I’ve made so much progress in the editing department. Mainly because — between a baby who eats multiple times through the night and a toddler who recently decided to get up anywhere between 3 a.m. and 5 a.m. for a couple of weeks — I’ve been too paranoid to sleep. Therefore, there have been many days where I’m up at 3:30 a.m., brewing coffee and editing.
Whoa. Editing at 3 a.m.? What was I thinking? It didn’t sound so dangerous until I wrote it down.
As I move forward, little fears crop up in my mind causing me to think, “Well, I don’t know. Maybe I shouldn’t… Maybe now isn’t the right time… I don’t know enough.”
I don’t know enough:
About formatting, design, cover art, or the self-publishing process.
About marketing, branding, or platform building.
About being a writer.
I don’t know enough. So maybe… just put it off. Learn more. Perfect it. Or chalk this book up to a great learning experience and shove it under the bed forever (I’ve seriously considered abandoning it).
But then I think that publishing is exactly how I’ll learn. No, the process I go through won’t be perfect. But by going through it, I’ll learn more for next time. No, my platform won’t be amazing — but how can I build relationships with readers if I give them nothing to read? How can I find my voice as a writer if I hoard all my work and keep it in a vacuum until it’s “perfect”?
No, I don’t know enough as a writer. But guess what? I am a very new writer.
Get this: Besides one short story hastily written for a contest, my 400-page novel is literally the first fiction story that I’ve written since I was probably 12 years old.
Of course it won’t be perfect!
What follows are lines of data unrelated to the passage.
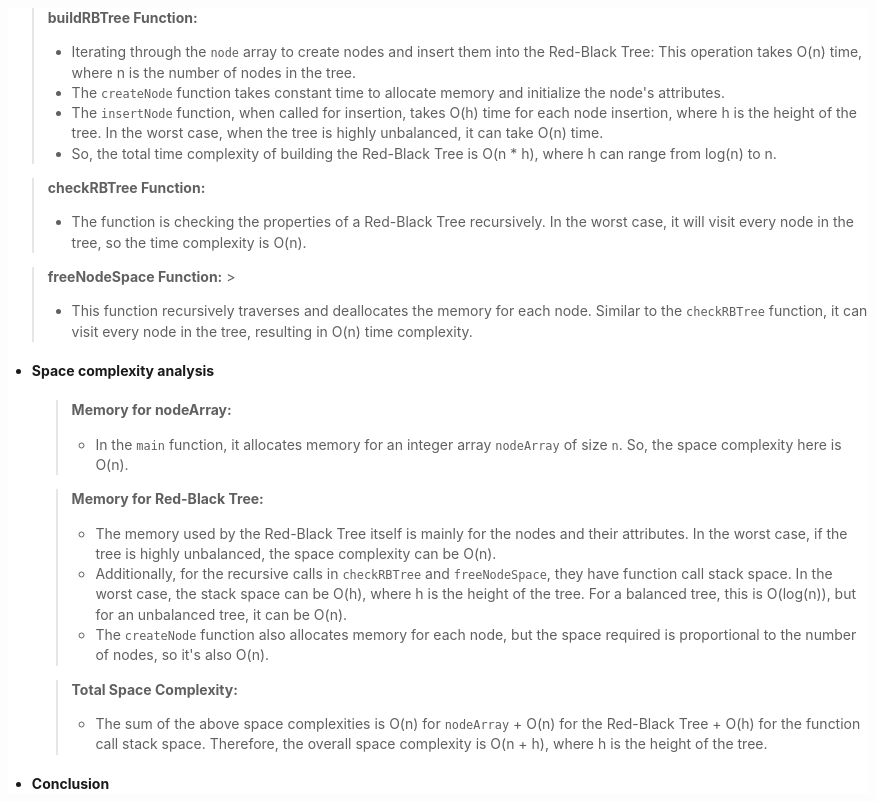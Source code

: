   > **buildRBTree Function:**
  >
  > - Iterating through the `node` array to create nodes and insert them into the Red-Black Tree: This operation takes O(n) time, where n is the number of nodes in the tree.
  > - The `createNode` function takes constant time to allocate memory and initialize the node's attributes.
  > - The `insertNode` function, when called for insertion, takes O(h) time for each node insertion, where h is the height of the tree. In the worst case, when the tree is highly unbalanced, it can take O(n) time.
  > - So, the total time complexity of building the Red-Black Tree is O(n * h), where h can range from log(n) to n.

	

  > **checkRBTree Function:**
  >
  > - The function is checking the properties of a Red-Black Tree recursively. In the worst case, it will visit every node in the tree, so the time complexity is O(n).
  
  
  
  > **freeNodeSpace Function:**
	>
  > - This function recursively traverses and deallocates the memory for each node. Similar to the `checkRBTree` function, it can visit every node in the tree, resulting in O(n) time complexity.

	


- #### **Space complexity analysis**

  > **Memory for nodeArray:**
  >
  > - In the `main` function, it allocates memory for an integer array `nodeArray` of size `n`. So, the space complexity here is O(n).

	

  > **Memory for Red-Black Tree:**
  >
  > - The memory used by the Red-Black Tree itself is mainly for the nodes and their attributes. In the worst case, if the tree is highly unbalanced, the space complexity can be O(n).
	> - Additionally, for the recursive calls in `checkRBTree` and `freeNodeSpace`, they have function call stack space. In the worst case, the stack space can be O(h), where h is the height of the tree. For a balanced tree, this is O(log(n)), but for an unbalanced tree, it can be O(n).
	> - The `createNode` function also allocates memory for each node, but the space required is proportional to the number of nodes, so it's also O(n).

  
  
  > **Total Space Complexity:**
	>
	> - The sum of the above space complexities is O(n) for `nodeArray` + O(n) for the Red-Black Tree + O(h) for the function call stack space. Therefore, the overall space complexity is O(n + h),  where h is the height of the tree.
	
	


- #### **Conclusion**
But I’ll learn by letting people read it. I’ll learn by putting it out there, writing more, publishing more, and learning more.
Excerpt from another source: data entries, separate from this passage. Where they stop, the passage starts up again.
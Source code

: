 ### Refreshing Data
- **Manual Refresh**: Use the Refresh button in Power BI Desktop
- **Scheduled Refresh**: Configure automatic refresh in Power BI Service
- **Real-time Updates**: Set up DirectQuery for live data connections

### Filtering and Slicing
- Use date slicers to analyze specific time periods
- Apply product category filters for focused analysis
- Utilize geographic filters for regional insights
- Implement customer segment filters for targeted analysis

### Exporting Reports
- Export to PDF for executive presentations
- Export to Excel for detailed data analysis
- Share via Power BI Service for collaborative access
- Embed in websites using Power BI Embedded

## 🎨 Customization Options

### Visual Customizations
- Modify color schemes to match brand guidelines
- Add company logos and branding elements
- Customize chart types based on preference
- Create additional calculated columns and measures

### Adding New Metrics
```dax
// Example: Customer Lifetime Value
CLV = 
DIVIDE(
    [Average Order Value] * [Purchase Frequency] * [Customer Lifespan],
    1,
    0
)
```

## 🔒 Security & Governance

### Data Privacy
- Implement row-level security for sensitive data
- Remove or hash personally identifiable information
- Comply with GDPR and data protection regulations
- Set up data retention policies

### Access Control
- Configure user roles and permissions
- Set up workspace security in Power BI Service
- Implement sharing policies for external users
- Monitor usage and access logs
It’s really tempting to hold onto all of this stuff until some ambiguous later date, when I’ll have done more research. When I’ll feel like I know enough–about a process that I’ve never actually gone through.
Or, I can start now.
Riddled with mistakes–yes.
Hole-punched by “Next time, I’ll…”
Yes, yes, yes.
But I’m going to learn and grow as a writer and self-publisher. And I’ll be eternally, deeply grateful to those of you who join me on my unpaved little journey.